Parts of Hobbs in the oil patch, for example, would share the northern-based district that includes Santa Fe; the South Valley would be linked with Carlsbad; and most of Albuquerque would share a district with Roswell.
Oriana Sandoval, CEO of the Center for Civic Policy, said the proposed map – described by advocates as the Peoples Map – is the result of more than a year of meetings with community groups and residents throughout the state.
As the most heavily Hispanic state in the nation, New Mexico ought to have at least one congressional district with a strong Hispanic majority, Sandoval said.
“The way we’re approaching mapmaking is really through a racial-equity lens and making sure communities of interest across the state have fair representation,” she said Thursday in an interview.

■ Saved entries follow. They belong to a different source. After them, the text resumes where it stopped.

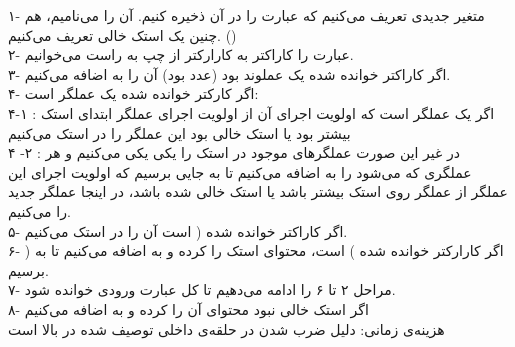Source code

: \documentclass{article}
\begin{document}
\begin{enumerate}
\begin{enumerate}
		۱- متغیر جدیدی تعریف می‌کنیم که عبارت  را در آن ذخیره کنیم. آن را  می‌نامیم، هم چنین یک استک خالی تعریف می‌کنیم. ()\\
		۲- عبارت  را کاراکتر به کارارکتر از چپ به راست می‌خوانیم.\\
		۳- اگر کاراکتر خوانده شده یک عملوند بود (عدد بود) آن را به  اضافه می‌کنیم.\\
		۴- اگر کارکتر خوانده شده یک عملگر است:\\
			۴-۱ : اگر یک عملگر است که اولویت اجرای آن از اولویت اجرای عملگر ابتدای استک بیشتر بود یا استک خالی بود این عملگر را در استک  می‌کنیم\\
			۴ -۲ : در غیر این صورت عملگر‌های موجود در استک را یکی یکی  می‌کنیم و هر عملگری که  می‌شود را به  اضافه می‌کنیم تا به جایی برسیم که اولویت اجرای این عملگر از عملگر روی استک بیشتر باشد یا استک خالی شده باشد، در اینجا عملگر جدید را  می‌کنیم. \\
		۵- اگر کاراکتر خوانده شده ( است آن را در استک  می‌کنیم. \\
		۶- اگر کارارکتر خوانده شده ) است، محتوای استک را  کرده و به  اضافه می‌کنیم تا به ( برسیم. \\
		۷- مراحل ۲ تا ۶ را ادامه می‌دهیم تا کل عبارت ورودی خوانده شود. \\
		۸- اگر استک خالی نبود محتوای آن را  کرده و به  اضافه می‌کنیم\\
		هزینه‌ی زمانی:  دلیل ضرب شدن در  حلقه‌ی  داخلی توصیف شده در بالا است

         
         
 

\end{enumerate}
\end{enumerate}
\end{document}
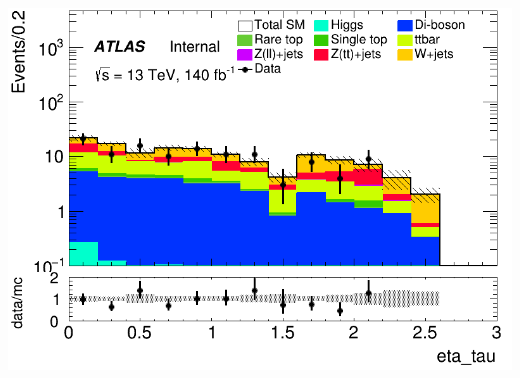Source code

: \documentclass[usenames,dvipsnames]{beamer}
\begin{document}
\begin{frame}
\begin{minipage}{0.32\textwidth}
        \includegraphics[width=\textwidth]{graphics/LHH_met/LHH_met_eta_tau.png}
    \end{minipage}
\end{frame}
\end{document}

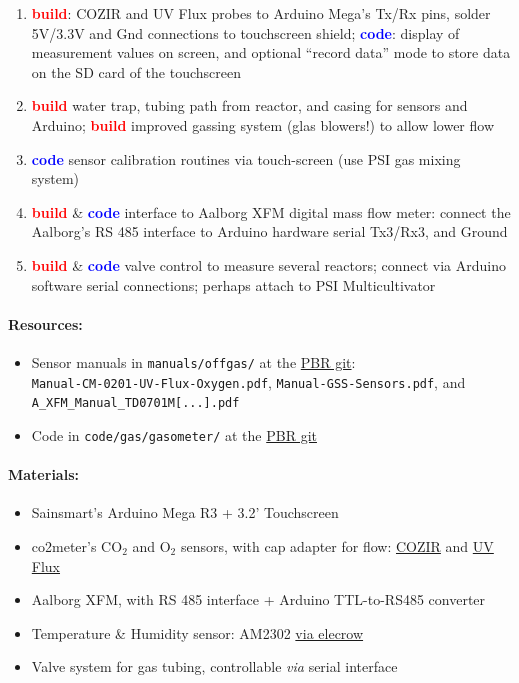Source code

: \documentclass[12pt,a4paper]{scrartcl}
\newcommand{\git}[0]{\href{https://github.com/raim/PBR}{PBR git}}
\newcommand{\build}[0]{\textcolor{red}{\textbf{build}}}
\newcommand{\code}[0]{\textcolor{blue}{\textbf{code}}}
\newcommand{\ox}[0]{O$_2$}
\newcommand{\cox}[0]{CO$_2$}
\begin{document}
\begin{enumerate}
\item \build{}: COZIR and UV Flux probes to Arduino Mega's Tx/Rx pins,
  solder 5V/3.3V and Gnd connections to touchscreen shield; \code{}:
  display of measurement values on screen, and optional ``record
  data'' mode to store data on the SD card of the touchscreen
\item \build{} water trap, tubing path from reactor, and casing for
  sensors and Arduino; \build{} improved gassing system (glas
  blowers!) to allow lower flow
\item \code{} sensor calibration routines via touch-screen (use PSI
  gas mixing system)
\item \build{} \& \code{} interface to Aalborg XFM digital mass flow
  meter: connect the Aalborg's RS 485 interface to Arduino hardware
  serial Tx3/Rx3, and Ground
\item \build{} \& \code{} valve control to measure several reactors;
  connect via Arduino software serial connections; perhaps attach to
  PSI Multicultivator
\end{enumerate}

\paragraph{Resources:}
\begin{itemize}
\item Sensor manuals in \texttt{manuals/offgas/} at the
  \git{}:\\
  \texttt{Manual-CM-0201-UV-Flux-Oxygen.pdf},
  \texttt{Manual-GSS-Sensors.pdf}, and\\
  \texttt{A\_XFM\_Manual\_TD0701M[...].pdf}
\item Code in  \texttt{code/gas/gasometer/} at the
  \git{}
\end{itemize}

\paragraph{Materials:}

\begin{itemize}
\item Sainsmart's Arduino Mega R3 + 3.2' Touchscreen 
\item co2meter's \cox{} and \ox{} sensors, with cap adapter for flow:
  \href{http://www.co2meter.com/collections/co2-sensors/products/cozir-5-100-co2-sensor}{COZIR} and \href{http://www.co2meter.com/collections/co2-sensors/products/uv-flux-oxygen-sensor}{UV Flux}
\item Aalborg XFM, with RS 485 interface + Arduino TTL-to-RS485 converter
\item Temperature \& Humidity sensor: AM2302 \href{http://www.elecrow.com/temperature-humidity-sensor-proam2302-p-513.html}{via elecrow}
\item Valve system for gas tubing, controllable \textit{via} serial
  interface
\end{itemize}
\end{document}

The proposed map – just one of many up for consideration – has triggered intense opposition from Republican leaders in southeastern New Mexico.
Will Cavin, a Roswell resident and chairman of the Chaves County Commission, said the Center for Civic Policy proposal would dilute the voting strength of rural voters in his part of the state.
New Mexico hasn’t had enough population growth, Cavin said, to merit wholesale shifts in U.S. House boundaries.
“If you’re changing our congressional maps up so dramatically, there’s only one reason for it – and that’s political,” Cavin said.
About 48% of New Mexico’s population is Hispanic, according to redistricting data.
Establishing a strong Hispanic majority in the southern New Mexico-based district has been a source of intense debate at the Roundhouse in past redistricting cycles, too, though it never made it into law.
In the map approved 10 years ago, about 47% of the adults in the 2nd Congressional District were Hispanic, according to analysis at the time.
The Center for Civic Policy-backed map this year would create a southern-based district with about 56% of the adult population Hispanic.
The map designed by the Center for Civic Policy illustrates some of the challenges facing New Mexico policymakers as they try to balance the population among three congressional districts.
The sharpest growth in the state over the past 10 years has occurred in southeastern New Mexico – where an oil boom has boosted state revenue – and in Rio Rancho and the West Side of Albuquerque.
As it stands now, the 2nd Congressional District – now covering the southern half of New Mexico – has too many people. Conversely, the 1st Congressional District, now based in Albuquerque and the East Mountains, has too few people.
The Citizens Redistricting Committee itself has issued seven initial maps for public comment with a host of competing concepts for balancing the congressional districts.
The ideas include status quo-oriented proposals, establishing an urban Albuquerque-Rio Rancho district, pushing the South Valley into the southern-based district, or even creating an Albuquerque-Santa Fe district.
But members of the public and outside groups are also free to submit proposed maps via the redistricting committee website. That’s how the Center for Civic Policy map surfaced in the discussion.
The state’s 19 pueblos and the Jicarilla Apache Nation have also submitted a congressional map.
The seven-member citizen committee is led by retired Supreme Court Justice Edward Chávez. It’s charged with recommending at least three maps for the U.S. House, in addition to proposals for legislative seats and the Public Education Commission.
The citizen committee is barred from using partisan data as it crafts maps.
The state Legislature – where Democrats hold large majorities – will make the final decision on which congressional map to send to Gov. Michelle Lujan Grisham, also a Democrat.
A special legislative session is expected in December.
Unlike the initial seven maps proposed by the Citizen Redistricting Committee for public comment, the Center for Civic Policy map would establish two competitive, but Democratic-leaning, congressional districts and one highly competitive district, according to FiveThirtyEight, a website that uses statistical analysis to analyze elections.
Most of the first seven maps issued by the redistricting committee itself would create a solidly Democratic district; a competitive, but Democratic-leaning. district; and a competitive, but Republican-leaning district, according to the FiveThirtyEight analysis.
Under the existing map, the analysis suggests New Mexico has one solidly Democratic district; a competitive, but Democratic-leaning. district; and a competitive. but Republican-leaning. district.